The new attitude and target annotations replace these 
earlier, exploratory annotations, so for this release,
these attributes have been removed.

2.4 OpQA Corpus subset

The OpQA Corpus is a 98 document subset of the original MPQA 
Corpus.  In work by Stoyanov, Cardie, and Wiebe (2005), these
documents were annotated for answers to a small set of fact
and opinion questions.  These answer annotations are included
in this release.

2.5 Refinement of some annotations

As part of annotating attitudes and targets, refinements
were made to some of the existing annotations.  These 
refinements include changing the annotation span boundaries, 
changing intensity and polarity attributes, and in a few cases, 
removing annotations, adding new annotations, or changing a
direct subjective annotation to an objective speech annotation
(or vice versa).  

-----------------------------------------------------------

3. Data

This release of the corpus contains 692 documents, a total of 
15802 sentences.  

There are 5 different sets of documents:

1. MPQA original subset
2. OpQA (Opinion Question Answering) subset
3. XBank
4. ULA (Unified Linguistic Annotation)
5. ULA-LU (Language Understanding subcorpus)

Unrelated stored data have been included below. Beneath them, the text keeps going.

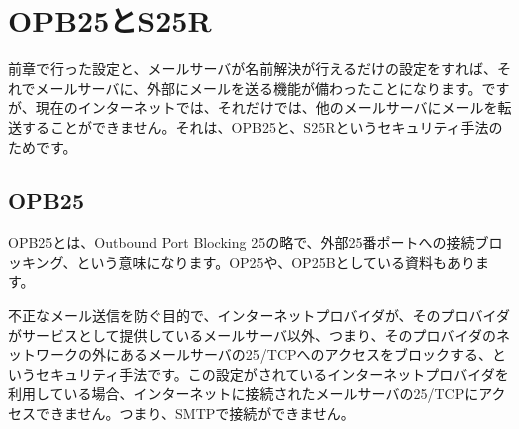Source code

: \section{OPB25とS25R}
前章で行った設定と、メールサーバが名前解決が行えるだけの設定をすれば、それでメールサーバに、外部にメールを送る機能が備わったことになります。ですが、現在のインターネットでは、それだけでは、他のメールサーバにメールを転送することができません。それは、OPB25と、S25Rというセキュリティ手法のためです。

\subsection{OPB25}
OPB25とは、Outbound Port Blocking 25の略で、外部25番ポートへの接続ブロッキング、という意味になります。OP25や、OP25Bとしている資料もあります。

不正なメール送信を防ぐ目的で、インターネットプロバイダが、そのプロバイダがサービスとして提供しているメールサーバ以外、つまり、そのプロバイダのネットワークの外にあるメールサーバの25/TCPへのアクセスをブロックする、というセキュリティ手法です。この設定がされているインターネットプロバイダを利用している場合、インターネットに接続されたメールサーバの25/TCPにアクセスできません。つまり、SMTPで接続ができません。

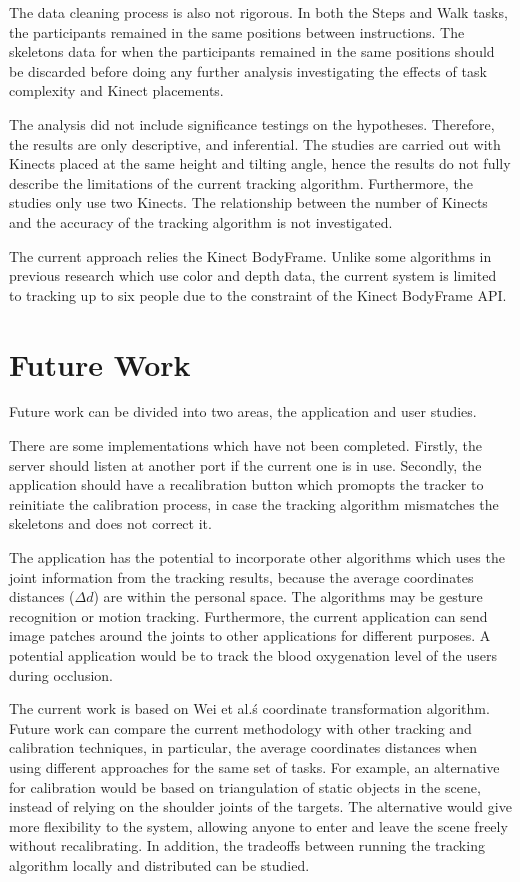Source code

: The data cleaning process is also not rigorous. In both the Steps and Walk tasks, the participants remained in the same positions between instructions. The skeletons data for when the participants remained in the same positions should be discarded before doing any further analysis investigating the effects of task complexity and Kinect placements.

The analysis did not include significance testings on the hypotheses. Therefore, the results are only descriptive, and inferential. The studies are carried out with Kinects placed at the same height and tilting angle, hence the results do not fully describe the limitations of the current tracking algorithm. Furthermore, the studies only use two Kinects. The relationship between the number of Kinects and the accuracy of the tracking algorithm is not investigated.

The current approach relies the Kinect BodyFrame. Unlike some algorithms in previous research which use color and depth data, the current system is limited to tracking up to six people due to the constraint of the Kinect BodyFrame API.

\section{Future Work}
\label{sec:discussion_future_Work}

Future work can be divided into two areas, the application and user studies.

There are some implementations which have not been completed. Firstly, the server should listen at another port if the current one is in use. Secondly, the application should have a recalibration button which promopts the tracker to reinitiate the calibration process, in case the tracking algorithm mismatches the skeletons and does not correct it.

The application has the potential to incorporate other algorithms which uses the joint information from the tracking results, because the average coordinates distances ($\Delta d$) are within the personal space. The algorithms may be gesture recognition or motion tracking. Furthermore, the current application can send image patches around the joints to other applications for different purposes. A potential application would be to track the blood oxygenation level of the users during occlusion.

The current work is based on Wei et al.\'s coordinate transformation algorithm. Future work can compare the current methodology with other tracking and calibration techniques, in particular, the average coordinates distances when using different approaches for the same set of tasks. For example, an alternative for calibration would be based on triangulation of static objects in the scene, instead of relying on the shoulder joints of the targets. The alternative would give more flexibility to the system, allowing anyone to enter and leave the scene freely without recalibrating. In addition, the tradeoffs between running the tracking algorithm locally and distributed can be studied.

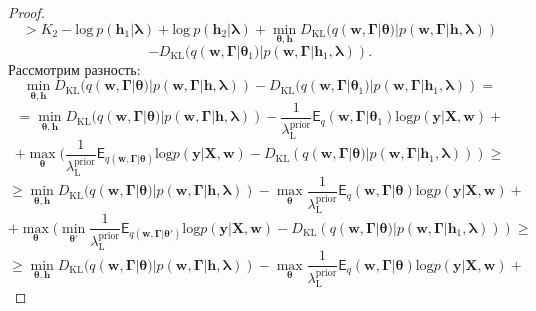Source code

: \begin{proof}
\[\]
\[
>K_2 -\text{log}~p (\mathbf{h}_1|\boldsymbol{\lambda})+\text{log}~p (\mathbf{h}_2|\boldsymbol{\lambda}) + \min_{\boldsymbol{\theta}, \mathbf{h}} D_\text{KL}(q(\mathbf{w}, \boldsymbol{\Gamma}|\boldsymbol{\theta})|p(\mathbf{w}, \boldsymbol{\Gamma}|\mathbf{h}, \boldsymbol{\lambda})) 
\]
\[
-  D_\text{KL}(q(\mathbf{w}, \boldsymbol{\Gamma}|\boldsymbol{\theta}_1)|p(\mathbf{w}, \boldsymbol{\Gamma}|\mathbf{h}_1, \boldsymbol{\lambda})).
\]
Рассмотрим разность:
\[\min_{\boldsymbol{\theta}, \mathbf{h}} D_\text{KL}(q(\mathbf{w}, \boldsymbol{\Gamma}|\boldsymbol{\theta})|p(\mathbf{w}, \boldsymbol{\Gamma}|\mathbf{h}, \boldsymbol{\lambda}))  - D_\text{KL}(q(\mathbf{w}, \boldsymbol{\Gamma}|\boldsymbol{\theta}_1)|p(\mathbf{w}, \boldsymbol{\Gamma}|\mathbf{h}_1, \boldsymbol{\lambda})) =
\]
\[
= \min_{\boldsymbol{\theta}, \mathbf{h}} D_\text{KL}(q(\mathbf{w}, \boldsymbol{\Gamma}|\boldsymbol{\theta})|p(\mathbf{w}, \boldsymbol{\Gamma}|\mathbf{h}, \boldsymbol{\lambda}))  - \frac{1}{\lambda^\text{prior}_\text{L}}\mathsf{E}_q(\mathbf{w}, \boldsymbol{\Gamma}|\boldsymbol{\theta}_1) \text{log} p(\mathbf{y}|\mathbf{X}, \mathbf{w}) +
\]
\[
+ \max_{\boldsymbol{\theta}}  (\frac{1}{\lambda^\text{prior}_\text{L}}\mathsf{E}_{q(\mathbf{w}, \boldsymbol{\Gamma}|\boldsymbol{\theta})} \text{log} p(\mathbf{y}|\mathbf{X}, \mathbf{w}) - D_\text{KL}(q(\mathbf{w}, \boldsymbol{\Gamma}|\boldsymbol{\theta})|p(\mathbf{w}, \boldsymbol{\Gamma}|\mathbf{h}_1, \boldsymbol{\lambda}))) \geq
\]
\[
    \geq \min_{\boldsymbol{\theta}, \mathbf{h}} D_\text{KL}(q(\mathbf{w}, \boldsymbol{\Gamma}|\boldsymbol{\theta})|p(\mathbf{w}, \boldsymbol{\Gamma}|\mathbf{h}, \boldsymbol{\lambda})) - \max_{\boldsymbol{\theta}}\frac{1}{\lambda^\text{prior}_\text{L}}\mathsf{E}_q(\mathbf{w}, \boldsymbol{\Gamma}|\boldsymbol{\theta}) \text{log} p(\mathbf{y}|\mathbf{X}, \mathbf{w}) +
\]
\[ + \max_{\boldsymbol{\theta}}  (\min_{\boldsymbol{\theta}'} \frac{1}{\lambda^\text{prior}_\text{L}}\mathsf{E}_{q(\mathbf{w}, \boldsymbol{\Gamma}|\boldsymbol{\theta'})} \text{log} p(\mathbf{y}|\mathbf{X}, \mathbf{w}) - D_\text{KL}(q(\mathbf{w}, \boldsymbol{\Gamma}|\boldsymbol{\theta})|p(\mathbf{w}, \boldsymbol{\Gamma}|\mathbf{h}_1, \boldsymbol{\lambda})))  \geq
\]
\[
 \geq
\min_{\boldsymbol{\theta}, \mathbf{h}} D_\text{KL}(q(\mathbf{w}, \boldsymbol{\Gamma}|\boldsymbol{\theta})|p(\mathbf{w}, \boldsymbol{\Gamma}|\mathbf{h}, \boldsymbol{\lambda})) - \max_{\boldsymbol{\theta}}\frac{1}{\lambda^\text{prior}_\text{L}}\mathsf{E}_q(\mathbf{w}, \boldsymbol{\Gamma}|\boldsymbol{\theta}) \text{log} p(\mathbf{y}|\mathbf{X}, \mathbf{w}) +
\]
\end{proof}

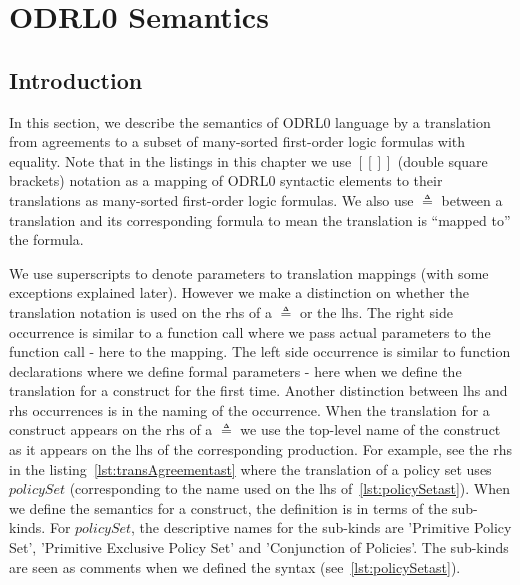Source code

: \chapter{ODRL0 Semantics}\label{chap:semantics}

                  
\section{Introduction}\label{sec:introsemantics}


In this section, we describe the semantics of ODRL0 language by a translation from agreements to a subset of many-sorted first-order logic formulas with equality. Note that in the listings in this chapter we use $[\![]\!]$ (double square brackets) notation as a mapping of ODRL0 syntactic elements to their translations as many-sorted first-order logic formulas. We also use $\triangleq$ between a translation and its corresponding formula to mean the translation is ``mapped to'' the formula. 

We use superscripts to denote parameters to translation mappings (with some exceptions explained later). However we make a distinction on whether the translation notation is used on the \ac{rhs} of a $\triangleq$ or the \ac{lhs}. The right side occurrence is similar to a function call where we pass actual parameters to the function call - here to the mapping. The left side occurrence is similar to function declarations where we define formal parameters - here when we define the translation for a construct for the first time. Another distinction between \ac{lhs} and \ac{rhs} occurrences is in the naming of the occurrence. When the translation for a construct appears on the \ac{rhs} of a $\triangleq$ we use the top-level name of the construct as it appears on the \ac{lhs} of the corresponding production. For example, see the \ac{rhs} in the listing~\ref{lst:transAgreementast} where the translation of a policy set uses $policySet$ (corresponding to the name used on the \ac{lhs} of~\ref{lst:policySetast}). When we define the semantics for a construct, the definition is in terms of the sub-kinds. For $policySet$, the descriptive names for the sub-kinds are 'Primitive Policy Set', 'Primitive Exclusive Policy Set' and 'Conjunction of Policies'. The sub-kinds are seen as comments when we defined the syntax (see~\ref{lst:policySetast}).




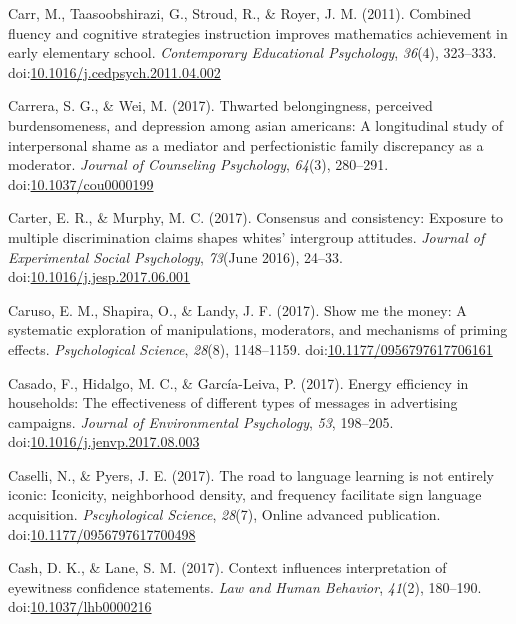 \documentclass[english,man]{apa6}
\theoremstyle{definition}
\theoremstyle{definition}
\theoremstyle{definition}
\theoremstyle{remark}
\begin{document}
\hypertarget{ref-Carr2011}{}
Carr, M., Taasoobshirazi, G., Stroud, R., \& Royer, J. M. (2011).
Combined fluency and cognitive strategies instruction improves
mathematics achievement in early elementary school. \emph{Contemporary
Educational Psychology}, \emph{36}(4), 323--333.
doi:\href{https://doi.org/10.1016/j.cedpsych.2011.04.002}{10.1016/j.cedpsych.2011.04.002}

\hypertarget{ref-Carrera2017}{}
Carrera, S. G., \& Wei, M. (2017). Thwarted belongingness, perceived
burdensomeness, and depression among asian americans: A longitudinal
study of interpersonal shame as a mediator and perfectionistic family
discrepancy as a moderator. \emph{Journal of Counseling Psychology},
\emph{64}(3), 280--291.
doi:\href{https://doi.org/10.1037/cou0000199}{10.1037/cou0000199}

\hypertarget{ref-Carter2017}{}
Carter, E. R., \& Murphy, M. C. (2017). Consensus and consistency:
Exposure to multiple discrimination claims shapes whites' intergroup
attitudes. \emph{Journal of Experimental Social Psychology},
\emph{73}(June 2016), 24--33.
doi:\href{https://doi.org/10.1016/j.jesp.2017.06.001}{10.1016/j.jesp.2017.06.001}

\hypertarget{ref-Caruso2017}{}
Caruso, E. M., Shapira, O., \& Landy, J. F. (2017). Show me the money: A
systematic exploration of manipulations, moderators, and mechanisms of
priming effects. \emph{Psychological Science}, \emph{28}(8), 1148--1159.
doi:\href{https://doi.org/10.1177/0956797617706161}{10.1177/0956797617706161}

\hypertarget{ref-Casado2017}{}
Casado, F., Hidalgo, M. C., \& García-Leiva, P. (2017). Energy
efficiency in households: The effectiveness of different types of
messages in advertising campaigns. \emph{Journal of Environmental
Psychology}, \emph{53}, 198--205.
doi:\href{https://doi.org/10.1016/j.jenvp.2017.08.003}{10.1016/j.jenvp.2017.08.003}

\hypertarget{ref-Caselli2017}{}
Caselli, N., \& Pyers, J. E. (2017). The road to language learning is
not entirely iconic: Iconicity, neighborhood density, and frequency
facilitate sign language acquisition. \emph{Pscyhological Science},
\emph{28}(7), Online advanced publication.
doi:\href{https://doi.org/10.1177/0956797617700498}{10.1177/0956797617700498}

\hypertarget{ref-Cash2017}{}
Cash, D. K., \& Lane, S. M. (2017). Context influences interpretation of
eyewitness confidence statements. \emph{Law and Human Behavior},
\emph{41}(2), 180--190.
doi:\href{https://doi.org/10.1037/lhb0000216}{10.1037/lhb0000216}
\end{document}
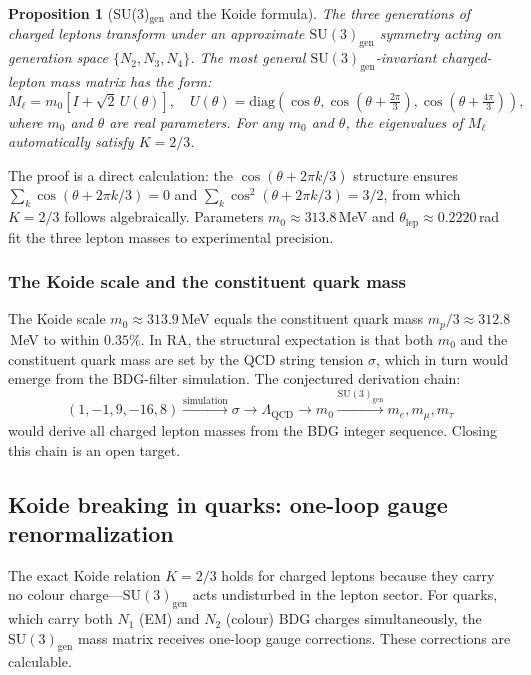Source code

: \documentclass[11pt]{article}
\newtheorem{proposition}{Proposition}
\begin{document}
\begin{proposition}[SU(3)$_{\mathrm{gen}}$ and the Koide formula]
The three generations of charged leptons transform under an approximate $\mathrm{SU}(3)_{\mathrm{gen}}$ symmetry acting on generation space $\{N_2,N_3,N_4\}$. The most general $\mathrm{SU}(3)_{\mathrm{gen}}$-invariant charged-lepton mass matrix has the form:
\begin{equation}
M_\ell = m_0\left[I+\sqrt{2}\,U(\theta)\right], \quad U(\theta)=\mathrm{diag}\!\left(\cos\theta,\cos(\theta+\tfrac{2\pi}{3}),\cos(\theta+\tfrac{4\pi}{3})\right),
\end{equation}
where $m_0$ and $\theta$ are real parameters. For any $m_0$ and $\theta$, the eigenvalues of $M_\ell$ automatically satisfy $K=2/3$.
\end{proposition}

The proof is a direct calculation: the $\cos(\theta+2\pi k/3)$ structure ensures $\sum_k\cos(\theta+2\pi k/3)=0$ and $\sum_k\cos^2(\theta+2\pi k/3)=3/2$, from which $K=2/3$ follows algebraically. Parameters $m_0\approx 313.8$\,MeV and $\theta_{\mathrm{lep}}\approx 0.2220$\,rad fit the three lepton masses to experimental precision.

\subsubsection{The Koide scale and the constituent quark mass}

The Koide scale $m_0\approx 313.9$\,MeV equals the constituent quark mass $m_p/3\approx 312.8$\,MeV to within $0.35\%$. In RA, the structural expectation is that both $m_0$ and the constituent quark mass are set by the QCD string tension $\sigma$, which in turn would emerge from the BDG-filter simulation. The conjectured derivation chain:
\begin{equation}
(1,-1,9,-16,8)\xrightarrow{\text{simulation}}\sigma\longrightarrow\Lambda_{\mathrm{QCD}}\longrightarrow m_0\xrightarrow{\mathrm{SU}(3)_{\mathrm{gen}}}m_e,m_\mu,m_\tau
\end{equation}
would derive all charged lepton masses from the BDG integer sequence. Closing this chain is an open target.

\subsection{Koide breaking in quarks: one-loop gauge renormalization}

The exact Koide relation $K=2/3$ holds for charged leptons because they carry no colour charge---$\mathrm{SU}(3)_{\mathrm{gen}}$ acts undisturbed in the lepton sector. For quarks, which carry both $N_1$ (EM) and $N_2$ (colour) BDG charges simultaneously, the $\mathrm{SU}(3)_{\mathrm{gen}}$ mass matrix receives one-loop gauge corrections. These corrections are calculable.
\end{document}

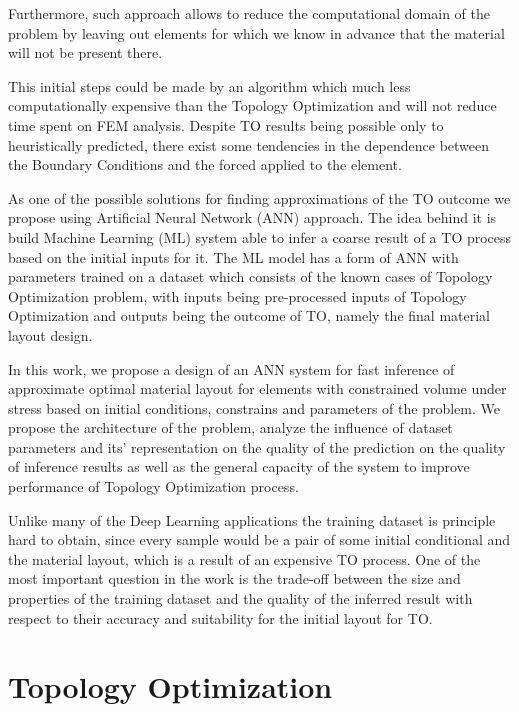 Furthermore, such approach allows to reduce the computational domain of the problem by leaving out elements for which we know in advance that the material will not be present there. 
\bigskip
{}

This initial steps could be made by an algorithm which much less computationally expensive than the Topology Optimization and will not reduce time spent on FEM analysis. 
Despite TO results being possible only to heuristically predicted, there exist some tendencies in the dependence between the Boundary Conditions and the forced applied to the element. 
\bigskip

As one of the possible solutions for finding approximations of the TO outcome we propose using Artificial Neural Network (ANN) approach.
The idea behind it is build Machine Learning (ML) system able to infer a coarse result of a TO process based on the initial inputs for it.
The ML model has a form of ANN with parameters trained on a dataset which consists of the known cases of Topology Optimization problem, with inputs being pre-processed inputs of Topology Optimization and outputs being the outcome of TO, namely the final material layout design.

In this work, we propose a design of an ANN system for fast inference of approximate optimal material layout for elements with constrained volume under stress based on initial conditions, constrains and parameters of the problem. 
We propose the architecture of the problem, analyze the influence of dataset parameters and its' representation on the quality of the prediction on the quality of inference results as well as the general capacity of the system to improve performance of Topology Optimization process.  


Unlike many of the Deep Learning applications the training dataset is principle hard to obtain, since every sample would be a pair of some initial conditional and the material layout, which is a result of an expensive TO process. 
One of the most important question in the work is the trade-off between the size and properties of the training dataset and the quality of the inferred result with respect to their accuracy and suitability for the initial layout for TO.



\section{Topology Optimization}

The Xbank, ULA, and ULA-LU data as well as some documents of 
the original 535-document release carry attitude and target
annotations following the scheme described below in section 4. 
This set of documents is listed in the file doclist.attitudeSubset.

For the documents of the original MPQA corpus (see section 3.1), 
an assignment to topic categories is available but not for any 
of the other data sets.

3.1 MPQA original subset

The documents in the MPQA original subset are listed in the 
file: doclist.mpqaOriginalSubset.

These articles are from 187 different foreign and U.S. news 
sources.  They date from June 2001 to May 2002.  They were 
identified by human searches and by an information retrieval 
system.  The majority of the articles are on 10 different topics, 
but a number of additional articles were randomly selected 
(more or less) from a larger corpus of 270,000 documents.  
This last set of articles has topic: misc.

The 10 topics are:

   argentina: economic collapse in Argentina
   axisofevil: reaction to President Bush's 2002 State of the Union Address
   guantanamo: U.S. holding prisoners in Guantanamo Bay
   humanrights: reaction to U.S. State Department report on human rights
   kyoto: ratification of Kyoto Protocol
   mugabe: 2002 presidential election in Zimbabwe
   settlements: Israeli settlements in Gaza and West Bank
   spacestation: space missions of various countries
   taiwan: relations between Taiwan and China
   venezuela: presidential coup in Venezuela

The file, doclist.mpqaOriginalByTopic, gives the topic for
each document.

3.2 OpQA subset

The documents in the OpQA subset are listed in the 
file: doclist.opqaSubset.

This section of the corpus consists of a set of 98 documents 
from the original 535-document MPQA Corpus.  These documents
were annotated for the research on Opinion Question Answering 
presented in Stoyanov, Cardie, and Wiebe (2005).  Text segments
that contributed answers to each of 30 question, 1/2 fact-based
and 1/2 opinion-based, are annotated.

3.3 XBank

The documents in the Xbank subset are listed in the
file: doclist.xbankSubset.

The Xbank subset contains 85 Wall Street Journal texts from the
Penn TreeBank.  They were annotated for inclusion in the Xbank, 
which is a simple tree-based merger of PropBank, NomBank, 
the Discourse TreeBank, and TimeBank annotations.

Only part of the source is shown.